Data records
----------------

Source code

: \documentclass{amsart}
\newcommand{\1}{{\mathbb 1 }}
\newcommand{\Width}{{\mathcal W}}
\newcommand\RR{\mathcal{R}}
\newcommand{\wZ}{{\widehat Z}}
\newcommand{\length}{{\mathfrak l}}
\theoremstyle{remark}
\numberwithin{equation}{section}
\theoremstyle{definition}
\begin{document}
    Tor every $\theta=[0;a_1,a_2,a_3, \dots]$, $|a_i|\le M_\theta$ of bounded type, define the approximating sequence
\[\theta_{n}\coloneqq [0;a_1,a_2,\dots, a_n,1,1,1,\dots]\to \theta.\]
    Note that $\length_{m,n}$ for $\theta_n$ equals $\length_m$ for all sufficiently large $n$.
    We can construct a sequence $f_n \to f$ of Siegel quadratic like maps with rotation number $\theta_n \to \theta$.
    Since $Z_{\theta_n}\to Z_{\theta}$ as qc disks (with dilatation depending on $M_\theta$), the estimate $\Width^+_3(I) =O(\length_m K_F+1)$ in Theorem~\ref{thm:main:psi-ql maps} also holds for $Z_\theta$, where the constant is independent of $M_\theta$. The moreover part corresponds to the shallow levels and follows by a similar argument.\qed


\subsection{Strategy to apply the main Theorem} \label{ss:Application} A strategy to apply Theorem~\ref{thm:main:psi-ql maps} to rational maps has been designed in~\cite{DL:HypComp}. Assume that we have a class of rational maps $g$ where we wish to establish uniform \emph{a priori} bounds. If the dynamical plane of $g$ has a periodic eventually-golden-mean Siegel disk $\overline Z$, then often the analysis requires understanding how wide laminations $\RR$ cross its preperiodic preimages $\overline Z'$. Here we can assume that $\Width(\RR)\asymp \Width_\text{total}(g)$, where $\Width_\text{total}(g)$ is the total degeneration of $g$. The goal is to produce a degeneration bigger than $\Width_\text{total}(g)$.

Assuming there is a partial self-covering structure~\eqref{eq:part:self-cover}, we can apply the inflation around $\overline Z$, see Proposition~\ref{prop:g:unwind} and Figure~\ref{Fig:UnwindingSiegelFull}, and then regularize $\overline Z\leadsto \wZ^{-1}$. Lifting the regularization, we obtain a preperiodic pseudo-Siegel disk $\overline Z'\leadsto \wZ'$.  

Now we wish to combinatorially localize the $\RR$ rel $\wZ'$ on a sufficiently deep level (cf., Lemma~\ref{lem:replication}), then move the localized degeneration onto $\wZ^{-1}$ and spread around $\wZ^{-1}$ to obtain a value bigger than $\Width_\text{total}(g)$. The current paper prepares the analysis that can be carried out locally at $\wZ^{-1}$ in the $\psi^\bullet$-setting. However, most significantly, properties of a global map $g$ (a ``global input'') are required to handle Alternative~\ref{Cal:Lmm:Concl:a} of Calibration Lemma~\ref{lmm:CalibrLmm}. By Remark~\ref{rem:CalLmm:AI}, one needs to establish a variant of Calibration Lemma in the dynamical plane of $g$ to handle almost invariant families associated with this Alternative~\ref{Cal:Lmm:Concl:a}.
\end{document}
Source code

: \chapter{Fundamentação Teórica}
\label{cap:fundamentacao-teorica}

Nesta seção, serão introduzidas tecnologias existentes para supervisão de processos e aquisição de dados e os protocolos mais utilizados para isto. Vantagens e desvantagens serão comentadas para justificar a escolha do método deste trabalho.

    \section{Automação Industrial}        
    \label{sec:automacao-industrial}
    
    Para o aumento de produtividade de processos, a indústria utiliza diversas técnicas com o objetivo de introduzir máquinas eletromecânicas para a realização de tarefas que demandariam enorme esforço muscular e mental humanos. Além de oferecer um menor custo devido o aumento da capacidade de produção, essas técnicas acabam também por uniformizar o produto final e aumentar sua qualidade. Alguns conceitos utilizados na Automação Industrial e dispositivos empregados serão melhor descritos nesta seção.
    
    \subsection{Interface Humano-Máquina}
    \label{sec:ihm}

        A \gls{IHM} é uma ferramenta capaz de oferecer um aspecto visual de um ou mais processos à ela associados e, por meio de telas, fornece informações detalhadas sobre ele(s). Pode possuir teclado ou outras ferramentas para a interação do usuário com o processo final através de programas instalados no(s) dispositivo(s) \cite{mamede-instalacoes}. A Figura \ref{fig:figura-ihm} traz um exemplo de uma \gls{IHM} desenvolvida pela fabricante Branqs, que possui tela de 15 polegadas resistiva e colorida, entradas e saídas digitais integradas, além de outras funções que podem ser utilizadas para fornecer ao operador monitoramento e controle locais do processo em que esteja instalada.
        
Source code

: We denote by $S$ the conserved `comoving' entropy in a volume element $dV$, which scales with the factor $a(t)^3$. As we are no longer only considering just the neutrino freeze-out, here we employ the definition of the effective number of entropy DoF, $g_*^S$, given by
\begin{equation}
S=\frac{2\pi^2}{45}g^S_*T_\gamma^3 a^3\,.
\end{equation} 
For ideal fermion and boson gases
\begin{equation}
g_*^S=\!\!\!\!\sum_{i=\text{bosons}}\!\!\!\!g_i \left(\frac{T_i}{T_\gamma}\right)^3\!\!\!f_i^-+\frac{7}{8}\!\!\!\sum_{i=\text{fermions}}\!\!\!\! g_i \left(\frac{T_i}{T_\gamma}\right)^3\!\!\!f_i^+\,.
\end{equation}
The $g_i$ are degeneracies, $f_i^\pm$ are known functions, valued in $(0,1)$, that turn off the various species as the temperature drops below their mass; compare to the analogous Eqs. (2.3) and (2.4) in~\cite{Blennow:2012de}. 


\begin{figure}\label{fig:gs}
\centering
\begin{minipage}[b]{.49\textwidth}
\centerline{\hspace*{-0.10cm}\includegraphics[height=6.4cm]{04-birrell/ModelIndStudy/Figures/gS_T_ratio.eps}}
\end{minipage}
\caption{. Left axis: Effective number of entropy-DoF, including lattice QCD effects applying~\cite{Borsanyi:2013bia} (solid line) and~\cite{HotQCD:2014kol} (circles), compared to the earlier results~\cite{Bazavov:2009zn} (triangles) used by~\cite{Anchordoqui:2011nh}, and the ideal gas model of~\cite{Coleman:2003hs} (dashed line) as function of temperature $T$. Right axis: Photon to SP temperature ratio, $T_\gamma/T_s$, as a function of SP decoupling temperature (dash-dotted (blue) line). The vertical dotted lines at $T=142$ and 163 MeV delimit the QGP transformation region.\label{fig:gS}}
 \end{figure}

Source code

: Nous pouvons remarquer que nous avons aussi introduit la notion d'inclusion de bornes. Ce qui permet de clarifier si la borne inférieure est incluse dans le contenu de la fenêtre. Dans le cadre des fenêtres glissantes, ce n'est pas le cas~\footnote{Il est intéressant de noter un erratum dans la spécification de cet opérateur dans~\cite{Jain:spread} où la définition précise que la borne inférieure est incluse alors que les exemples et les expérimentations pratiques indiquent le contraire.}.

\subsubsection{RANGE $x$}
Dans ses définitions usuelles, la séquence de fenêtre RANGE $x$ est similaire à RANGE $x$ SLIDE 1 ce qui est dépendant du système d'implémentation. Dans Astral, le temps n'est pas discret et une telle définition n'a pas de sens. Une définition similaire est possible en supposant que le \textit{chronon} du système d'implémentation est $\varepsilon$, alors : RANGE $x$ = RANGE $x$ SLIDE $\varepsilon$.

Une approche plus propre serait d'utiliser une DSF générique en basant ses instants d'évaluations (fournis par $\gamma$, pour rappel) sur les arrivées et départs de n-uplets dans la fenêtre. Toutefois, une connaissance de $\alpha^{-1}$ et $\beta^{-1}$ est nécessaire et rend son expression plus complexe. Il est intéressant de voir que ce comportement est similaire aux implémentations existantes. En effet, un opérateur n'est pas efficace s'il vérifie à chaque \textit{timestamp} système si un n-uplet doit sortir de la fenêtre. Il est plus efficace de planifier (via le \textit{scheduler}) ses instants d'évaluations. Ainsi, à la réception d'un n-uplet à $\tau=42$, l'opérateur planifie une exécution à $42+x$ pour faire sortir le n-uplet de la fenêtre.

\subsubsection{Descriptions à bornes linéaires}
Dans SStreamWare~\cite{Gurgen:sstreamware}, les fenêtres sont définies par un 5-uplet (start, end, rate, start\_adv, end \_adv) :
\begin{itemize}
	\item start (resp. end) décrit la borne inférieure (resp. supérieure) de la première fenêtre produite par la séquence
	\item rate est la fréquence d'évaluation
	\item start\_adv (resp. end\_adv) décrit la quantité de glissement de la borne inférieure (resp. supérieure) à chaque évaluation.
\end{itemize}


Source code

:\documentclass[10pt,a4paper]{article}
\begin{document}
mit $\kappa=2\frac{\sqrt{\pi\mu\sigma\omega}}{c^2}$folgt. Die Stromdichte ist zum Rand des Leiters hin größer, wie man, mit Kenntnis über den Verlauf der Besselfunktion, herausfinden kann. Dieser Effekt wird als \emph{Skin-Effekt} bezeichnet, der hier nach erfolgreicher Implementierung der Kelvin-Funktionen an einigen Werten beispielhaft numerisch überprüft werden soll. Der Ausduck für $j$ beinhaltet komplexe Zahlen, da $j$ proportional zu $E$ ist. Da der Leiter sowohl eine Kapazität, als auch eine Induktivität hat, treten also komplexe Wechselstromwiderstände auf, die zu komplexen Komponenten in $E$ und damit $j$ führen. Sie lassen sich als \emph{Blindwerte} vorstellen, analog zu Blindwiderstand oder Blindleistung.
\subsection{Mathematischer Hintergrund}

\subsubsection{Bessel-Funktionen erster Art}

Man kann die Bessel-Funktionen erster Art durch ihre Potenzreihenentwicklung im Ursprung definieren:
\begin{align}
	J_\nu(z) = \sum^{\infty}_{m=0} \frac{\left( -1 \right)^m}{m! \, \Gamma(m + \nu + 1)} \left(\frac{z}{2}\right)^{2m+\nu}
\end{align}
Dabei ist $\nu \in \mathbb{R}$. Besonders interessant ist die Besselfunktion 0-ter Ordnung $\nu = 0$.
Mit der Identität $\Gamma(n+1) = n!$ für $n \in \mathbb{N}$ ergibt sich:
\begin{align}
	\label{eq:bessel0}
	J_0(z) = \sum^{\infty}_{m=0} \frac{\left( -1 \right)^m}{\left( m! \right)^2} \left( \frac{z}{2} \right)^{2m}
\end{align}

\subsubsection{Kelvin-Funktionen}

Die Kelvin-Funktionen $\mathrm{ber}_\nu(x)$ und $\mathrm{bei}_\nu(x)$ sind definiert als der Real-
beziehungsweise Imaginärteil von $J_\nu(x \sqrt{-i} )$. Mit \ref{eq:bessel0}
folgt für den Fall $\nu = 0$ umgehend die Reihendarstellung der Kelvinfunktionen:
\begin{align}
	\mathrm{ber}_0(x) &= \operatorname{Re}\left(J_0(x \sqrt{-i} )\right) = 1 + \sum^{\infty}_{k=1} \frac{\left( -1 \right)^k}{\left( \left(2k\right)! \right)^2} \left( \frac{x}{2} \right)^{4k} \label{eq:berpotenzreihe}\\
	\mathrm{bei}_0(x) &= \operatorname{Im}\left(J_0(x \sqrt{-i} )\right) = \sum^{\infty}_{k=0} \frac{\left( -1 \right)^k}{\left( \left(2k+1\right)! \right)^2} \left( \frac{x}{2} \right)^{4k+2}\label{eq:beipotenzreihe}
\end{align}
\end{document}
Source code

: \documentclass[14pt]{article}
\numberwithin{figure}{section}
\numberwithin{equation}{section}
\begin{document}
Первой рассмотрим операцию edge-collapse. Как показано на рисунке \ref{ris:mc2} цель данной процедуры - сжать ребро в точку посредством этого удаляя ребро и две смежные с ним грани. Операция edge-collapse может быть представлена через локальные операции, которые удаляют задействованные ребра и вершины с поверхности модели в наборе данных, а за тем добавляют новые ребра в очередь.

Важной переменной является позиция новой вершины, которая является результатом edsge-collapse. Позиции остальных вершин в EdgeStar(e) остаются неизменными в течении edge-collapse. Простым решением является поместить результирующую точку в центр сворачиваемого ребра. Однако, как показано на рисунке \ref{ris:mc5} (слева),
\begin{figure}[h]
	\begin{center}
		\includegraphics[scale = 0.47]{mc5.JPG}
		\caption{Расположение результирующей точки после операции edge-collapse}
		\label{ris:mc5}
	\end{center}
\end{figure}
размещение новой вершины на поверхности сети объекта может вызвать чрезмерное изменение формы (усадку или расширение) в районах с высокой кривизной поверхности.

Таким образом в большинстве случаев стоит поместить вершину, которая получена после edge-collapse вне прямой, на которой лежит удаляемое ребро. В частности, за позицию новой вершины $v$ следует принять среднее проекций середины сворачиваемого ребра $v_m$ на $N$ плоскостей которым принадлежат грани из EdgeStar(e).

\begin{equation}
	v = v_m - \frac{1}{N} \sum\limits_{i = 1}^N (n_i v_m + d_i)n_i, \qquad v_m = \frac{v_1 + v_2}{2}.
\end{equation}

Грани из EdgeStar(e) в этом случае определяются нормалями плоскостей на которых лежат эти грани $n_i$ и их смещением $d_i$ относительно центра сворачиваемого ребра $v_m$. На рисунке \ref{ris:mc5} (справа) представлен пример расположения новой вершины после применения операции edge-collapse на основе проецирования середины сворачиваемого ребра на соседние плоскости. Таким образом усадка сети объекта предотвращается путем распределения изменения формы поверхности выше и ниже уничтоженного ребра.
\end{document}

----------------

§ Your objective
From the first line of the records above down to the line containing "apply the main", repeat each line exactly as written. Include both of those lines and add nothing.

§ Task response
Source code

: \documentclass{amsart}
\newcommand{\1}{{\mathbb 1 }}
\newcommand{\Width}{{\mathcal W}}
\newcommand\RR{\mathcal{R}}
\newcommand{\wZ}{{\widehat Z}}
\newcommand{\length}{{\mathfrak l}}
\theoremstyle{remark}
\numberwithin{equation}{section}
\theoremstyle{definition}
\begin{document}
    Tor every $\theta=[0;a_1,a_2,a_3, \dots]$, $|a_i|\le M_\theta$ of bounded type, define the approximating sequence
\[\theta_{n}\coloneqq [0;a_1,a_2,\dots, a_n,1,1,1,\dots]\to \theta.\]
    Note that $\length_{m,n}$ for $\theta_n$ equals $\length_m$ for all sufficiently large $n$.
    We can construct a sequence $f_n \to f$ of Siegel quadratic like maps with rotation number $\theta_n \to \theta$.
    Since $Z_{\theta_n}\to Z_{\theta}$ as qc disks (with dilatation depending on $M_\theta$), the estimate $\Width^+_3(I) =O(\length_m K_F+1)$ in Theorem~\ref{thm:main:psi-ql maps} also holds for $Z_\theta$, where the constant is independent of $M_\theta$. The moreover part corresponds to the shallow levels and follows by a similar argument.\qed


\subsection{Strategy to apply the main Theorem} \label{ss:Application} A strategy to apply Theorem~\ref{thm:main:psi-ql maps} to rational maps has been designed in~\cite{DL:HypComp}. Assume that we have a class of rational maps $g$ where we wish to establish uniform \emph{a priori} bounds. If the dynamical plane of $g$ has a periodic eventually-golden-mean Siegel disk $\overline Z$, then often the analysis requires understanding how wide laminations $\RR$ cross its preperiodic preimages $\overline Z'$. Here we can assume that $\Width(\RR)\asymp \Width_\text{total}(g)$, where $\Width_\text{total}(g)$ is the total degeneration of $g$. The goal is to produce a degeneration bigger than $\Width_\text{total}(g)$.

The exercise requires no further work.